The MIDI sequencing is also a very nice point and I find myself sequencing most of my hardware synthesizers and drum machines from the Tracker instead of doing it from Live like used to. The fact you can apply rolls and other step FX to MIDI makes it very creative, especially with modular as you can set the velocity to modulate anything (can’t wait for that big midi firmware update coming in version 1.3).

The cherry on the top is the performance mode that let you jam out ideas by remixing your pattern on the fly. This already led to a few exciting recordings that I probably wouldn’t have done otherwise.”

Description

“The origin of this project was to compose a full song on the Tracker, using mostly modular synthesizers. I use a CV.OCD midi to CV converter so the Tracker can speak directly to my Eurorack systems. My first experiment with this set up led to this jam. Once this track was done I multi-tracked it to my computer and polished it a little bit, added some details to make it a little bit more interesting.

From there as I wanted to be able to share this with other users on the Polyend Tracker Scene, I made a bunch of samples using all those sounds from the modular and decided to make another track out of it. This is the track you have here, feel free to use any of those sounds in any way you like. I used mostly the Slice play mode here, so I could make different chunks of audio, sequence those back in any orders that felt right (or wrong) and play those at different speed easily.
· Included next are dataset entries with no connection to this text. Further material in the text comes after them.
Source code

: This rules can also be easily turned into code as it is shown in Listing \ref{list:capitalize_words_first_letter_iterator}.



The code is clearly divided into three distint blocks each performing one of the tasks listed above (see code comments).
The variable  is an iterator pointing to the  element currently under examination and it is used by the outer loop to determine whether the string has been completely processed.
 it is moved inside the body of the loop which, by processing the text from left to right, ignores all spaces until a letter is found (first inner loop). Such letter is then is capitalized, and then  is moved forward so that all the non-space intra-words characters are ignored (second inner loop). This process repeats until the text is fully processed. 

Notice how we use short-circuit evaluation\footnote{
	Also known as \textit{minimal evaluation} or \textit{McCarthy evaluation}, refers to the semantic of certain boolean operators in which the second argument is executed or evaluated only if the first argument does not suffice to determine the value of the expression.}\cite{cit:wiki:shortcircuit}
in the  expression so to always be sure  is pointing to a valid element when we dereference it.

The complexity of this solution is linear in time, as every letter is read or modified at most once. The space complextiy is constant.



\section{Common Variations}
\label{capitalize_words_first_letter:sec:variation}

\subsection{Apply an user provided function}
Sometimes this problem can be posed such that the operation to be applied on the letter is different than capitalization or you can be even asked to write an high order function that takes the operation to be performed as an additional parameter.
The time-stretched version of the breakbeats was made using the Akaizer (but as I write this there is a very potent time stretch included in the Tracker already available!).”

Stazma / Repeat Eater / Electric Voyage Studio

Hailing from the same French stock as Monster X, Rotator and the infamous Peace Off imprint, Julien Guillot has been smashing up raves across the world for 10 years (since his first release on Peace Off in 2008) and is showing no signs of slowing down.

Having taken the early breakcore ethos of genre-mashing and amen splicing, Julien delivers a sound made of jungle, acid, industrial and metal with a modern, tight production that is synonymous with the French these days.

As well as making a name for himself with releases on Peace Off, Murder Channel, PRSPCT and now his own label Concrete Collage, it is Stazma’s live show which displays his work best. A frenetic, yet finely tuned assault on the senses.

2020 sees the release of Stazma first full-length album “Shapeshifter”, less violent than before, more experimental and still very weird and intricate.

In 2016 he started a new alias, Repeat Eater, creating organic and weird acid music using analog synthesizers and drum machines, both live and in the studio.

Julien Guillot is also a sound engineer at his own “Electric Voyage Studio”, half of the band Golden Fangs, a sound designer and a teacher in the sound synthesis using modular synthesizer at “Les Escales Buissonnières” in Lyon.